[Start of section]

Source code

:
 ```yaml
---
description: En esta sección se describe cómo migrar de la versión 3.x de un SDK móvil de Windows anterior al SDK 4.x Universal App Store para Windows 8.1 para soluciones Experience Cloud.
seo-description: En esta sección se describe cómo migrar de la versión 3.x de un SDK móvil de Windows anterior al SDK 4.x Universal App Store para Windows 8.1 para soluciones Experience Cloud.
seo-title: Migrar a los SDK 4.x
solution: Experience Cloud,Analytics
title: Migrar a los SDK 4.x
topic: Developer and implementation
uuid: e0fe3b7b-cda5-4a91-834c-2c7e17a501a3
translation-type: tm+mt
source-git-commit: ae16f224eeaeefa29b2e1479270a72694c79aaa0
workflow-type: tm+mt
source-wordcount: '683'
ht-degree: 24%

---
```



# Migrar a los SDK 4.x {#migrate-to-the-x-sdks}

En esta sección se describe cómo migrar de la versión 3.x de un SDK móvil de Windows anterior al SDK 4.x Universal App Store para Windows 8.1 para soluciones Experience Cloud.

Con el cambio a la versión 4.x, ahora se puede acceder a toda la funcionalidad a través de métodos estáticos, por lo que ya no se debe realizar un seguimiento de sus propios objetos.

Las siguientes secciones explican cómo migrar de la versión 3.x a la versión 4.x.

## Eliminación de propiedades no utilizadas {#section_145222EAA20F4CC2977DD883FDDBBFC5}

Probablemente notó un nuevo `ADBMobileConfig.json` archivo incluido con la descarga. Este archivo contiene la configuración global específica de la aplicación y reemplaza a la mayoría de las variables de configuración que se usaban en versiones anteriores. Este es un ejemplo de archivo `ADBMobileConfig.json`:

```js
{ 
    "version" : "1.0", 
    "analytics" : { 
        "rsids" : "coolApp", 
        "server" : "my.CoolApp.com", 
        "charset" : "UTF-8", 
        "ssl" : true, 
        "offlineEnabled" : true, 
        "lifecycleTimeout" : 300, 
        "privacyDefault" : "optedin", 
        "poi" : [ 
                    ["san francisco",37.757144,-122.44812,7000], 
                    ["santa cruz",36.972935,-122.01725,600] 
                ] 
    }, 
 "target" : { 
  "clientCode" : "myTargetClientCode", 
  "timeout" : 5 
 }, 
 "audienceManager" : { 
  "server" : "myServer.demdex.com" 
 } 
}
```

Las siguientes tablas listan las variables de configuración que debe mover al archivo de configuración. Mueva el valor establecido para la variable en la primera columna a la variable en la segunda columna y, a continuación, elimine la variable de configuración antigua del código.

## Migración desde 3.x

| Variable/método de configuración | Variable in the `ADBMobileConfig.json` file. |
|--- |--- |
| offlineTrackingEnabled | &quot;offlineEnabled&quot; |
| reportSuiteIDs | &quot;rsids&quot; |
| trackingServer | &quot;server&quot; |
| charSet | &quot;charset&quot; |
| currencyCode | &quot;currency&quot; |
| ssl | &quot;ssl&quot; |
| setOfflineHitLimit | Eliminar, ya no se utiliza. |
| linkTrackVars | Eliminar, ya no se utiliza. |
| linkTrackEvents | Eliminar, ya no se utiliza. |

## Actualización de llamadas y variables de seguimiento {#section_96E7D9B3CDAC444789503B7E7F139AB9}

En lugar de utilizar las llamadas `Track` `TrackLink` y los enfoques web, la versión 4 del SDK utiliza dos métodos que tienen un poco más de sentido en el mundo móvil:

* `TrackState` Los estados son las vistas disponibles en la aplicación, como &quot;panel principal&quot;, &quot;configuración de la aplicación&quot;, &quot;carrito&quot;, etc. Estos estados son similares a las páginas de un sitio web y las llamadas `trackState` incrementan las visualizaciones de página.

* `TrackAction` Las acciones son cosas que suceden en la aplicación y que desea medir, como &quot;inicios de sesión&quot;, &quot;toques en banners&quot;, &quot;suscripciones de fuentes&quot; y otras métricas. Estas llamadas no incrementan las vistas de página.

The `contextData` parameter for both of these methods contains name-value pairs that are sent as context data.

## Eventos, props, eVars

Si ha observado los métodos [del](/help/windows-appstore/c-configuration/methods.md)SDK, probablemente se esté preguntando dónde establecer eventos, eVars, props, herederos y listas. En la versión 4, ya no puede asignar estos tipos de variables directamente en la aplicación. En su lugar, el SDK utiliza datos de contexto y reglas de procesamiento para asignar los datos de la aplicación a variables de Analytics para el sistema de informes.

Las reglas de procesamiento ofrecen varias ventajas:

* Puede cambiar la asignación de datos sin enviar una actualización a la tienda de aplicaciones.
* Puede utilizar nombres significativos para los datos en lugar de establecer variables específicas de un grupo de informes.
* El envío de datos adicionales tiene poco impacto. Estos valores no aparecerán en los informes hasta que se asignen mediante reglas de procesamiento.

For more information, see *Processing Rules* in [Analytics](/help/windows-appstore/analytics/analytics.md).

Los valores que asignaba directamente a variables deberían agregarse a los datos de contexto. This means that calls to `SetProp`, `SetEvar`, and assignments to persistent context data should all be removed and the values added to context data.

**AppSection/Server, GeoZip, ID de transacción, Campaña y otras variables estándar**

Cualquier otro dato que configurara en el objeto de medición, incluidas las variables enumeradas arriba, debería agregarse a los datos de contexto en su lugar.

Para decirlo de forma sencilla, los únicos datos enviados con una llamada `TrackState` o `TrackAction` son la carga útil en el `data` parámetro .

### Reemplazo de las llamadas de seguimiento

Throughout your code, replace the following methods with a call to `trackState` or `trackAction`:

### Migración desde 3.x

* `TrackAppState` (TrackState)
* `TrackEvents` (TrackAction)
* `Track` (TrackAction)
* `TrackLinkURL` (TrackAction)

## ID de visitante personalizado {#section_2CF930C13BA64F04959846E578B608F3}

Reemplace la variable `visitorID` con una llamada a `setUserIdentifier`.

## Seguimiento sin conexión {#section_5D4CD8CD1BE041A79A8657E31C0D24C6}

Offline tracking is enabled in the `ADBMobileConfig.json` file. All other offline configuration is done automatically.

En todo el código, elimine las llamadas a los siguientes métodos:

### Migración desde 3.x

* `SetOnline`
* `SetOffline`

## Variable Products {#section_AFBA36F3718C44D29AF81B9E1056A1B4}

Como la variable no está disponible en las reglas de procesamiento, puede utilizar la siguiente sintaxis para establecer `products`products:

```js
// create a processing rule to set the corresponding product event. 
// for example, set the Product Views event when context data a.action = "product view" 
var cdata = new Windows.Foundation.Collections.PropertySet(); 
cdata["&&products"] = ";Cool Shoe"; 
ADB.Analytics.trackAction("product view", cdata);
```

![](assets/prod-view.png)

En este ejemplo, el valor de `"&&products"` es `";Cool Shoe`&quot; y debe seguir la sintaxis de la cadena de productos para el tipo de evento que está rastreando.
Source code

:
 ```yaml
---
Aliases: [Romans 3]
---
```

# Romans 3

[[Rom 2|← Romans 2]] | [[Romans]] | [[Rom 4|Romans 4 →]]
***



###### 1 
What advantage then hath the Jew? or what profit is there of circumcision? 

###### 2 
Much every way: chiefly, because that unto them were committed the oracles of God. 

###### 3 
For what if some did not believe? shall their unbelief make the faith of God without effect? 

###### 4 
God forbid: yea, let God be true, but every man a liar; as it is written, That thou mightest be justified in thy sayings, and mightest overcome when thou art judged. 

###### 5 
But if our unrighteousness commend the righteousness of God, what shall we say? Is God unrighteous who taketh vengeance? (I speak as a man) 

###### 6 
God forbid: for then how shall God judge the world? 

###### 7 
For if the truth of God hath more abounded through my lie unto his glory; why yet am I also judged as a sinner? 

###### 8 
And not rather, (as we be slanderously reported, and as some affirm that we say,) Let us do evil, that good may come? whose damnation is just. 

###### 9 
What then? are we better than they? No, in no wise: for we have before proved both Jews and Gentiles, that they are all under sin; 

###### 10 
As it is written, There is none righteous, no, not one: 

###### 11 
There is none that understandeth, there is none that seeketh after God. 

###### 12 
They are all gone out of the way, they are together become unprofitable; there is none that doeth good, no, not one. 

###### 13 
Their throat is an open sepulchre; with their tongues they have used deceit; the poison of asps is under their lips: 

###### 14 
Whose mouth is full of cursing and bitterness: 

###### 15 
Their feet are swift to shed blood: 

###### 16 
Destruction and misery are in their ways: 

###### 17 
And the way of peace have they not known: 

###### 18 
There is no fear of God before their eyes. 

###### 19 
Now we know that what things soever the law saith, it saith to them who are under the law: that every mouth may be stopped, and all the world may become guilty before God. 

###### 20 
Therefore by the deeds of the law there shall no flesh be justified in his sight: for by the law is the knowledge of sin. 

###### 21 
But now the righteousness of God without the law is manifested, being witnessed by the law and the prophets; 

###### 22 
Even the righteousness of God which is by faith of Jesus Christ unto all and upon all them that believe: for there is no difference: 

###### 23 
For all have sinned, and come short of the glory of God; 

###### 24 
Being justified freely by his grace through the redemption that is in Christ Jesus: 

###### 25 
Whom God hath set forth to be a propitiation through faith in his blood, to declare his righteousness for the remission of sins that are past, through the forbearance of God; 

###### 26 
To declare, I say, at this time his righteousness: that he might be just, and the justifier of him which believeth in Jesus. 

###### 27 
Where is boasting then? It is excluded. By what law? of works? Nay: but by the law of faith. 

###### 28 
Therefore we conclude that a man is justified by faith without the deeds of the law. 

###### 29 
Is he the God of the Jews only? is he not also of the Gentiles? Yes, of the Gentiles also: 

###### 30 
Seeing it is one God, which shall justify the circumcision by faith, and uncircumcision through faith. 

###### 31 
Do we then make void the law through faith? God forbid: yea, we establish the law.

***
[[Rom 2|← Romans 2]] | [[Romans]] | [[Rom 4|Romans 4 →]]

[End of section]

BRIEF |
Only the count should be given: the number of lines in the entries above containing the word "which".

RESPONSE TO THIS EXERCISE |
3